脱水まで終わって、冷たくなった本体を見つけた時の絶望感は計り知れません。

私は大手修理店で7年ほど勤務し、数千台のスマートフォンなどのデバイスのトラブルを見てきました。

AirPods自体の分解修理は構造上かなり難しい部類ですが、水没後の電子機器の扱い方の「鉄則」はスマホもイヤホンも共通です。
この記事では、プロの視点から「復活の可能性を少しでも上げるための具体的な処置」と、「万が一壊れてしまった際にかかる交換費用」、そして「後悔しないための備え」について詳しくお話しします。

目次

AirPodsを洗濯してしまった直後に行うべき3つの応急処置

洗濯機から取り出した直後の対応が、その後のAirPodsの寿命を左右します。

水没直後の電子機器はとてもデリケートです。焦ってボタンを押したり、音が出るか確かめたりする行為が、致命的なショートを引き起こす原因になります。まずは落ち着いて、以下の手順を順番に進めてください。

本体の水分をしっかり拭き取る

まずはケースからイヤホンを取り出します。清潔で吸水性の高いタオルや、毛羽立ちのないマイクロファイバークロスを使って、表面の水分をていねいに拭き取ってください。

スピーカーのメッシュ部分や、充電ケースの奥にある端子まわりは水滴が残りやすい箇所です。
綿棒などを使って、優しく水分を吸い取るようにしてください。メッシュは目が細かいので、ゴシゴシこするのではなく、軽く当てて染み込ませるイメージで吸わせるのがコツです。充電ケースのLightning端子やUSB-C端子の中にも水が溜まりやすいので、ケースを逆さにして端子側を下にし、軽くトントンと叩く程度にしましょう。

ただし、本体を強く振ってはいけません。遠心力で内部の奥深くまで水が入り込むおそれがあるためです。あくまで「水を落とす」のではなく「水を吸い取る」という意識が大切です。

充電と通電を絶対にしない

これが最も大事なルールです。洗濯直後のAirPodsを充電ケースに戻したり、LightningケーブルやUSB-Cケーブルをつないだりすることは絶対にやめてください。

お使いのモデルがMagSafeやQiのワイヤレス充電に対応している場合(AirPods Pro 第2世代以降、AirPods 第3世代MagSafe対応モデルなど)も、充電器の上にケースを置くのは厳禁です。内部の基板が濡れた状態で電流が流れると、回路がショートして二度と電源が入らなくなる可能性があります。

また、iPhoneとのペアリングを確認するために接続を試すのもやめておきましょう。

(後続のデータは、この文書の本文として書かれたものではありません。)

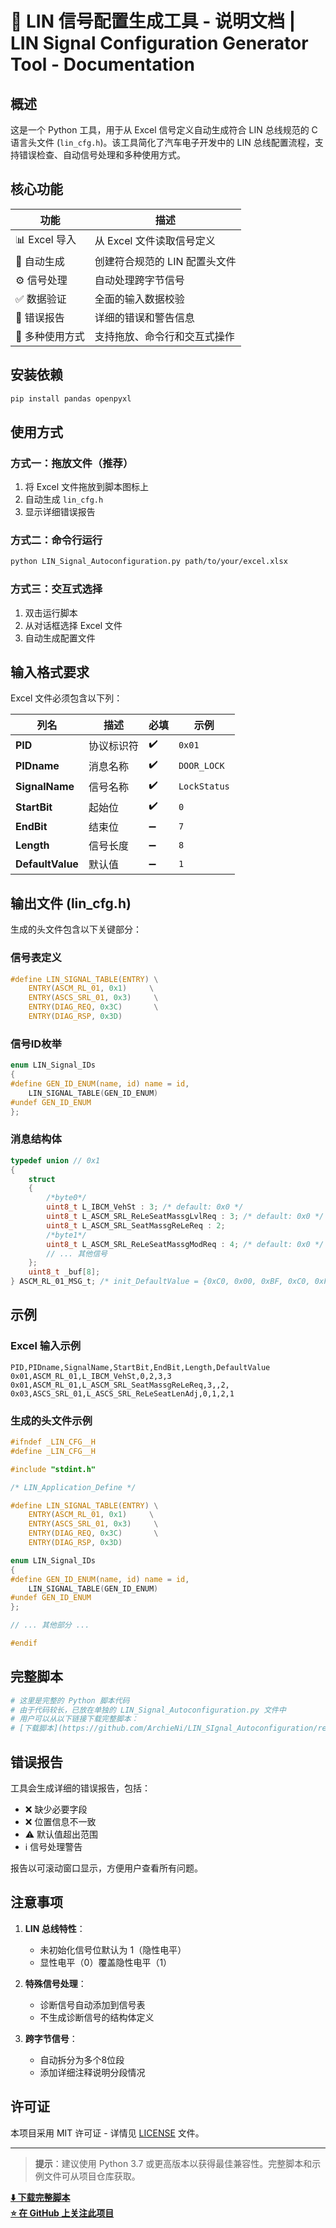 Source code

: # 🚀 LIN 信号配置生成工具 - 说明文档 | LIN Signal Configuration Generator Tool - Documentation
## 概述
这是一个 Python 工具，用于从 Excel 信号定义自动生成符合 LIN 总线规范的 C 语言头文件 (`lin_cfg.h`)。该工具简化了汽车电子开发中的 LIN 总线配置流程，支持错误检查、自动信号处理和多种使用方式。

## 核心功能
| 功能 | 描述 |
|------|------|
| 📊 Excel 导入 | 从 Excel 文件读取信号定义 |
| 🔧 自动生成 | 创建符合规范的 LIN 配置头文件 |
| ⚙️ 信号处理 | 自动处理跨字节信号 |
| ✅ 数据验证 | 全面的输入数据校验 |
| 📝 错误报告 | 详细的错误和警告信息 |
| 🚀 多种使用方式 | 支持拖放、命令行和交互式操作 |

## 安装依赖
```bash
pip install pandas openpyxl
```

## 使用方式

### 方式一：拖放文件（推荐）
1. 将 Excel 文件拖放到脚本图标上
2. 自动生成 `lin_cfg.h`
3. 显示详细错误报告

### 方式二：命令行运行
```bash
python LIN_Signal_Autoconfiguration.py path/to/your/excel.xlsx
```

### 方式三：交互式选择
1. 双击运行脚本
2. 从对话框选择 Excel 文件
3. 自动生成配置文件

## 输入格式要求
Excel 文件必须包含以下列：

| 列名 | 描述 | 必填 | 示例 |
|------|------|------|------|
| **PID** | 协议标识符 | ✔️ | `0x01` |
| **PIDname** | 消息名称 | ✔️ | `DOOR_LOCK` |
| **SignalName** | 信号名称 | ✔️ | `LockStatus` |
| **StartBit** | 起始位 | ✔️ | `0` |
| **EndBit** | 结束位 | ➖ | `7` |
| **Length** | 信号长度 | ➖ | `8` |
| **DefaultValue** | 默认值 | ➖ | `1` |

## 输出文件 (lin_cfg.h)
生成的头文件包含以下关键部分：

### 信号表定义
```c
#define LIN_SIGNAL_TABLE(ENTRY) \
    ENTRY(ASCM_RL_01, 0x1)     \
    ENTRY(ASCS_SRL_01, 0x3)     \
    ENTRY(DIAG_REQ, 0x3C)       \
    ENTRY(DIAG_RSP, 0x3D)
```

### 信号ID枚举
```c
enum LIN_Signal_IDs
{
#define GEN_ID_ENUM(name, id) name = id,
    LIN_SIGNAL_TABLE(GEN_ID_ENUM)
#undef GEN_ID_ENUM
};
```

### 消息结构体
```c
typedef union // 0x1
{
    struct
    {
        /*byte0*/
        uint8_t L_IBCM_VehSt : 3; /* default: 0x0 */
        uint8_t L_ASCM_SRL_ReLeSeatMassgLvlReq : 3; /* default: 0x0 */
        uint8_t L_ASCM_SRL_SeatMassgReLeReq : 2;
        /*byte1*/
        uint8_t L_ASCM_SRL_ReLeSeatMassgModReq : 4; /* default: 0x0 */
        // ... 其他信号
    };
    uint8_t _buf[8];
} ASCM_RL_01_MSG_t; /* init_DefaultValue = {0xC0, 0x00, 0xBF, 0xC0, 0xFF, 0xFB, 0xFF, 0xFF} */
```

## 示例

### Excel 输入示例
```csv
PID,PIDname,SignalName,StartBit,EndBit,Length,DefaultValue
0x01,ASCM_RL_01,L_IBCM_VehSt,0,2,3,3
0x01,ASCM_RL_01,L_ASCM_SRL_SeatMassgReLeReq,3,,2,
0x03,ASCS_SRL_01,L_ASCS_SRL_ReLeSeatLenAdj,0,1,2,1
```

### 生成的头文件示例
```c
#ifndef _LIN_CFG__H
#define _LIN_CFG__H

#include "stdint.h"

/* LIN_Application_Define */

#define LIN_SIGNAL_TABLE(ENTRY) \
    ENTRY(ASCM_RL_01, 0x1)     \
    ENTRY(ASCS_SRL_01, 0x3)     \
    ENTRY(DIAG_REQ, 0x3C)       \
    ENTRY(DIAG_RSP, 0x3D)

enum LIN_Signal_IDs
{
#define GEN_ID_ENUM(name, id) name = id,
    LIN_SIGNAL_TABLE(GEN_ID_ENUM)
#undef GEN_ID_ENUM
};

// ... 其他部分 ...

#endif
```

## 完整脚本
```python
# 这里是完整的 Python 脚本代码
# 由于代码较长，已放在单独的 LIN_Signal_Autoconfiguration.py 文件中
# 用户可以从以下链接下载完整脚本：
# [下载脚本](https://github.com/ArchieNi/LIN_SIgnal_Autoconfiguration/releases)
```

## 错误报告
工具会生成详细的错误报告，包括：
- ❌ 缺少必要字段
- ❌ 位置信息不一致
- ⚠️ 默认值超出范围
- ℹ️ 信号处理警告

报告以可滚动窗口显示，方便用户查看所有问题。

## 注意事项
1. **LIN 总线特性**：
   - 未初始化信号位默认为 1（隐性电平）
   - 显性电平（0）覆盖隐性电平（1）

2. **特殊信号处理**：
   - 诊断信号自动添加到信号表
   - 不生成诊断信号的结构体定义

3. **跨字节信号**：
   - 自动拆分为多个8位段
   - 添加详细注释说明分段情况

## 许可证
本项目采用 MIT 许可证 - 详情见 [LICENSE]([LICENSE](https://github.com/ArchieNi/LIN_SIgnal_Autoconfiguration/blob/main/LICENSE)) 文件。

---

> **提示**：建议使用 Python 3.7 或更高版本以获得最佳兼容性。完整脚本和示例文件可从项目仓库获取。

**[⬇️ 下载完整脚本](https://github.com/ArchieNi/LIN_SIgnal_Autoconfiguration/releases)**  
**[⭐ 在 GitHub 上关注此项目](https://github.com/ArchieNi/LIN_Signal_Autoconfiguration)**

Bluetooth通信を行う時にも微弱な電流が流れるので、乾燥が完了するまでは「一切触らない」のが正解です。
「ちょっとだけ確認したい」という気持ちはわかりますが、その「ちょっと」がトドメになるケースを修理店でたくさん目にしてきました。修理に持ち込まれたスマートフォンなどで、水没直後に通電してしまって完全に壊れたというパターンは体感で3割以上あったと思います。

自然乾燥、または乾燥剤を使う

ドライヤーの温風を当てるのは絶対にNGです。

AirPodsの内部には精密なリチウムイオンバッテリーが入っており、高温を加えるとバッテリーが膨張したり、最悪の場合は発火するおそれがあります。また、内部の接着剤が溶けて防水性能がさらに落ちてしまうこともあります。同じ理由で、炎天下の車のダッシュボードに置いたり、電子レンジで乾かそうとしたりするのも絶対にやめてください。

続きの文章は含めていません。